┌─ Exercise data

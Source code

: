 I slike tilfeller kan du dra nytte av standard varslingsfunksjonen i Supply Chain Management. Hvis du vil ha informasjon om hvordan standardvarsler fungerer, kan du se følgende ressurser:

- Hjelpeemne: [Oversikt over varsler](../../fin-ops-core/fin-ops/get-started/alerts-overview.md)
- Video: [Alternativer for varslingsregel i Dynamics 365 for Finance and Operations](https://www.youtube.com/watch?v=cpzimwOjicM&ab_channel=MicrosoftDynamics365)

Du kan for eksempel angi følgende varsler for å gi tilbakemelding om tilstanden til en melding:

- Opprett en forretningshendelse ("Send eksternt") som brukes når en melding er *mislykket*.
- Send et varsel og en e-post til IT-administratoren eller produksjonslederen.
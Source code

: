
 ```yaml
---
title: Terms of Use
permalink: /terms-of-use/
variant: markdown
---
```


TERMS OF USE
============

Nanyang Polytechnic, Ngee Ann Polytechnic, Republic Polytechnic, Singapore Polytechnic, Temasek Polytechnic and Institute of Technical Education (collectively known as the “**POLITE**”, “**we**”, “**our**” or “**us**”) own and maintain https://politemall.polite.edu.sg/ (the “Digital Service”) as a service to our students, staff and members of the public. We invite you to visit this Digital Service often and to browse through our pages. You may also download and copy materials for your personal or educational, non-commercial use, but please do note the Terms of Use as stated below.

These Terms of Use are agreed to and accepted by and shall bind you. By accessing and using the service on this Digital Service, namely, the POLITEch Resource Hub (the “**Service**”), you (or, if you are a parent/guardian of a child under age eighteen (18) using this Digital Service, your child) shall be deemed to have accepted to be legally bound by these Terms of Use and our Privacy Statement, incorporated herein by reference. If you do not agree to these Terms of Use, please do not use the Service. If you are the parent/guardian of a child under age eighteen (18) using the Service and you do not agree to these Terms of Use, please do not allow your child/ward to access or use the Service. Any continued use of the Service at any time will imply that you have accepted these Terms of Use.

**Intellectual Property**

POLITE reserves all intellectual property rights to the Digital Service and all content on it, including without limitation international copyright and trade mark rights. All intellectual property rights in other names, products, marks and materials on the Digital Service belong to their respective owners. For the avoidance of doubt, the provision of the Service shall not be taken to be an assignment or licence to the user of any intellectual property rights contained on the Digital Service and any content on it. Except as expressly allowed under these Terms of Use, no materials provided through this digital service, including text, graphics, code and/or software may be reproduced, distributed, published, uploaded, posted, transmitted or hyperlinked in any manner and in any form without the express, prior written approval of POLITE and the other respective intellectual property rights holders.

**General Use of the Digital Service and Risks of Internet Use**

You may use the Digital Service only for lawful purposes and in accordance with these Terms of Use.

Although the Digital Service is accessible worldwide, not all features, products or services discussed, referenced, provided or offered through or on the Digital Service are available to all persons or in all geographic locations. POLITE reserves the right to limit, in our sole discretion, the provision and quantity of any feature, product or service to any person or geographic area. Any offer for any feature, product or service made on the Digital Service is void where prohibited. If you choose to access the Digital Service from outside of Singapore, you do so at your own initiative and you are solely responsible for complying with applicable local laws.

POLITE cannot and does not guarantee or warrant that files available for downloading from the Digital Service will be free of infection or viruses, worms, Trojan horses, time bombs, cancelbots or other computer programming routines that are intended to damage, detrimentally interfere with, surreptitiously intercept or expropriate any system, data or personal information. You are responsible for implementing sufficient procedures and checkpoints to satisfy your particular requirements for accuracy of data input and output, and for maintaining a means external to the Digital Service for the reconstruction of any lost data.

└─

### The task
Report all lines above with "other".

### Answer to this task
POLITE reserves all intellectual property rights to the Digital Service and all content on it, including without limitation international copyright and trade mark rights. All intellectual property rights in other names, products, marks and materials on the Digital Service belong to their respective owners. For the avoidance of doubt, the provision of the Service shall not be taken to be an assignment or licence to the user of any intellectual property rights contained on the Digital Service and any content on it. Except as expressly allowed under these Terms of Use, no materials provided through this digital service, including text, graphics, code and/or software may be reproduced, distributed, published, uploaded, posted, transmitted or hyperlinked in any manner and in any form without the express, prior written approval of POLITE and the other respective intellectual property rights holders.
POLITE cannot and does not guarantee or warrant that files available for downloading from the Digital Service will be free of infection or viruses, worms, Trojan horses, time bombs, cancelbots or other computer programming routines that are intended to damage, detrimentally interfere with, surreptitiously intercept or expropriate any system, data or personal information. You are responsible for implementing sufficient procedures and checkpoints to satisfy your particular requirements for accuracy of data input and output, and for maintaining a means external to the Digital Service for the reconstruction of any lost data.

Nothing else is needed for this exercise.